## Given records
————————

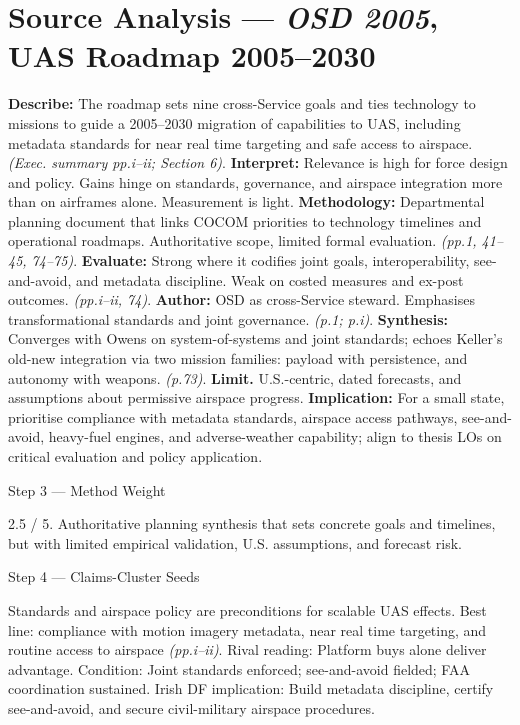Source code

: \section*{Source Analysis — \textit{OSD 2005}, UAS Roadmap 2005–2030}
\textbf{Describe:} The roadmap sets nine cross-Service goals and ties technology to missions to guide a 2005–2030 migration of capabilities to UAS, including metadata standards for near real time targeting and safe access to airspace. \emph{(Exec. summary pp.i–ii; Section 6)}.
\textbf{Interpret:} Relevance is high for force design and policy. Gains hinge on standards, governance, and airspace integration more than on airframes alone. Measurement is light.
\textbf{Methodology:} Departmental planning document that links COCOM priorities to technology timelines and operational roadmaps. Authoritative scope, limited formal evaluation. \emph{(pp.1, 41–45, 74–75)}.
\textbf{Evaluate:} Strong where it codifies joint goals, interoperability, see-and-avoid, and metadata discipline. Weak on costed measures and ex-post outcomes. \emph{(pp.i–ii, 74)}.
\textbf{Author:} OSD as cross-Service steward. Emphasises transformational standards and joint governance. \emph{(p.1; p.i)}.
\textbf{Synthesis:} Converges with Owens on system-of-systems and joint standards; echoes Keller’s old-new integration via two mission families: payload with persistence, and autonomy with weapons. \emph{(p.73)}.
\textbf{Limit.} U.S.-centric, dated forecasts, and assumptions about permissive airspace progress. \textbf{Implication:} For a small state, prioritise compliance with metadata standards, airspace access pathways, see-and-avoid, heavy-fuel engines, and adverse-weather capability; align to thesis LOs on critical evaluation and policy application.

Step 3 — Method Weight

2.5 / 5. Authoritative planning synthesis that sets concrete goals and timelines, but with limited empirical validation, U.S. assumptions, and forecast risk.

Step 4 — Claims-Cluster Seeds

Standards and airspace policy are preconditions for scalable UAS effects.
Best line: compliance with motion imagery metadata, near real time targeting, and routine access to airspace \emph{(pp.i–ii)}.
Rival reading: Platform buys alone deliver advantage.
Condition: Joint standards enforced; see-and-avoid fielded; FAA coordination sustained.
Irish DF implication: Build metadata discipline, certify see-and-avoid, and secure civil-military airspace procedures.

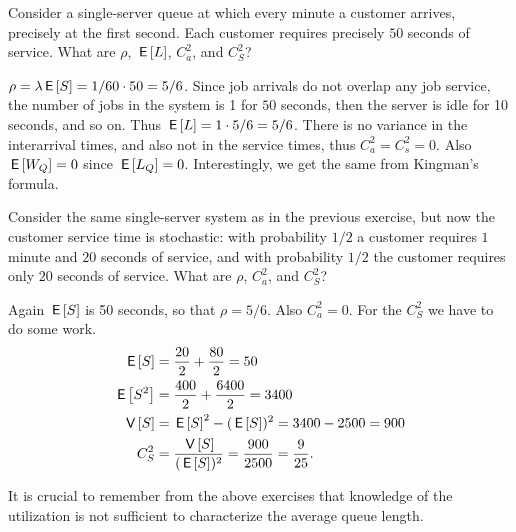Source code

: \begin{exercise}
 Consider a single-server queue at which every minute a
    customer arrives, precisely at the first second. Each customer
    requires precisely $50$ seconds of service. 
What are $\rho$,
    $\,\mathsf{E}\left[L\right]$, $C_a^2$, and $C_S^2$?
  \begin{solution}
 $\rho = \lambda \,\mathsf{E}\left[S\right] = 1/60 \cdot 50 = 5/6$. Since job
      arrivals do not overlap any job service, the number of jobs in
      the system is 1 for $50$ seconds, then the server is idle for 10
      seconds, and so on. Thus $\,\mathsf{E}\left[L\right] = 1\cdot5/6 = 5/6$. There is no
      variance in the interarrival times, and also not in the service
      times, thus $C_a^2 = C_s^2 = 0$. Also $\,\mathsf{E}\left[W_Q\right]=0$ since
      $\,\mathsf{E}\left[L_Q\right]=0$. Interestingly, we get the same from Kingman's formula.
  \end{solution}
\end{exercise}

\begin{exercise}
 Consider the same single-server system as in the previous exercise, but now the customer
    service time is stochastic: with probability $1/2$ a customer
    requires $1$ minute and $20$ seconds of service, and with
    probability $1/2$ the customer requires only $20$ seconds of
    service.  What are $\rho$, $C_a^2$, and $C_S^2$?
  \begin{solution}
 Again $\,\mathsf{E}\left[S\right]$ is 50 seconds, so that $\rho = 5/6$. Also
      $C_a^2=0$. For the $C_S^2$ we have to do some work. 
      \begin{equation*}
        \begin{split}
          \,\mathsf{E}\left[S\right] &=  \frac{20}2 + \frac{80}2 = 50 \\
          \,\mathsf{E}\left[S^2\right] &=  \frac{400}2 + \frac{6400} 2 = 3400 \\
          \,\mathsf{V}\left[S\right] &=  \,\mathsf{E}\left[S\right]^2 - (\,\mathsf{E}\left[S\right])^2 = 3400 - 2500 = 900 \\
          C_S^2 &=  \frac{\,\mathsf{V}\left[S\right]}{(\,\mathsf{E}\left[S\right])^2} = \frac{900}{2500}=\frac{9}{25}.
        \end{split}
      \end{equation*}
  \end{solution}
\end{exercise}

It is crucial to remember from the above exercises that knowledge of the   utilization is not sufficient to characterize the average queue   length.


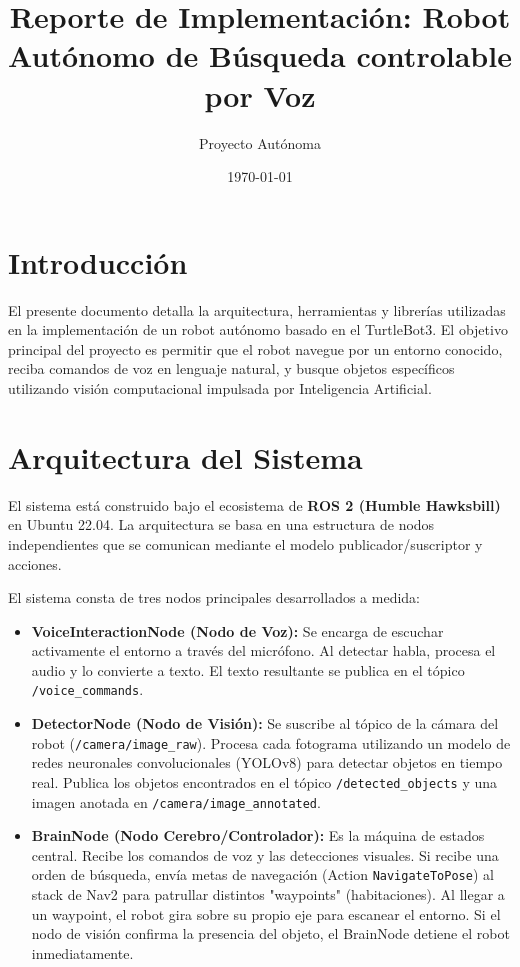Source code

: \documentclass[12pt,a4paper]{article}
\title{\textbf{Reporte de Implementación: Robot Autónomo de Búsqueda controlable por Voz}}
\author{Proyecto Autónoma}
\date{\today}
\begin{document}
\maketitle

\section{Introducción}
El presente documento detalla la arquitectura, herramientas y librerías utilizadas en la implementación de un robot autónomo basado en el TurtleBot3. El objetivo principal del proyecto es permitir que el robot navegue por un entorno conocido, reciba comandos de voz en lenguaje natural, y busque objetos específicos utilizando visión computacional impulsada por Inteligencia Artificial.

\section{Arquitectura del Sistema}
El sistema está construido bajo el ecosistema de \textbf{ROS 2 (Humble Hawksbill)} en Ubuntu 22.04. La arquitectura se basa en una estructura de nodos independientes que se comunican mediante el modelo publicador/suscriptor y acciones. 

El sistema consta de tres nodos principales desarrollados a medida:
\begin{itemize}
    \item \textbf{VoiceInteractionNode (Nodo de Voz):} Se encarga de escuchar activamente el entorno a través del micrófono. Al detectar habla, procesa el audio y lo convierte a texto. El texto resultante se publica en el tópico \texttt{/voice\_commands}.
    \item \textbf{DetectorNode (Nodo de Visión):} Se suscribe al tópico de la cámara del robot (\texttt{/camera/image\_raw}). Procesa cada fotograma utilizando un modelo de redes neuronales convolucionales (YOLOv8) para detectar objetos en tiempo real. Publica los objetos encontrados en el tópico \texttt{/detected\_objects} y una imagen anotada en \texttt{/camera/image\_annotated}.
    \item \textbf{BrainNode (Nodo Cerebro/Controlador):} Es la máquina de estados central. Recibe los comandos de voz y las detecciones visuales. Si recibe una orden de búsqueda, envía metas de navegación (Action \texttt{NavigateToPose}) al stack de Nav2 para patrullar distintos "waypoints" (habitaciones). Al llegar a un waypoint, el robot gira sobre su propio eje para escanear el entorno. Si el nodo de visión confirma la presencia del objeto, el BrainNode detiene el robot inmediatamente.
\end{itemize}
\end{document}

————————

## Brief
Every line above in which the word "timelines" is present must be copied into the answer.

## Solution to the exercise
\textbf{Methodology:} Departmental planning document that links COCOM priorities to technology timelines and operational roadmaps. Authoritative scope, limited formal evaluation. \emph{(pp.1, 41–45, 74–75)}.
2.5 / 5. Authoritative planning synthesis that sets concrete goals and timelines, but with limited empirical validation, U.S. assumptions, and forecast risk.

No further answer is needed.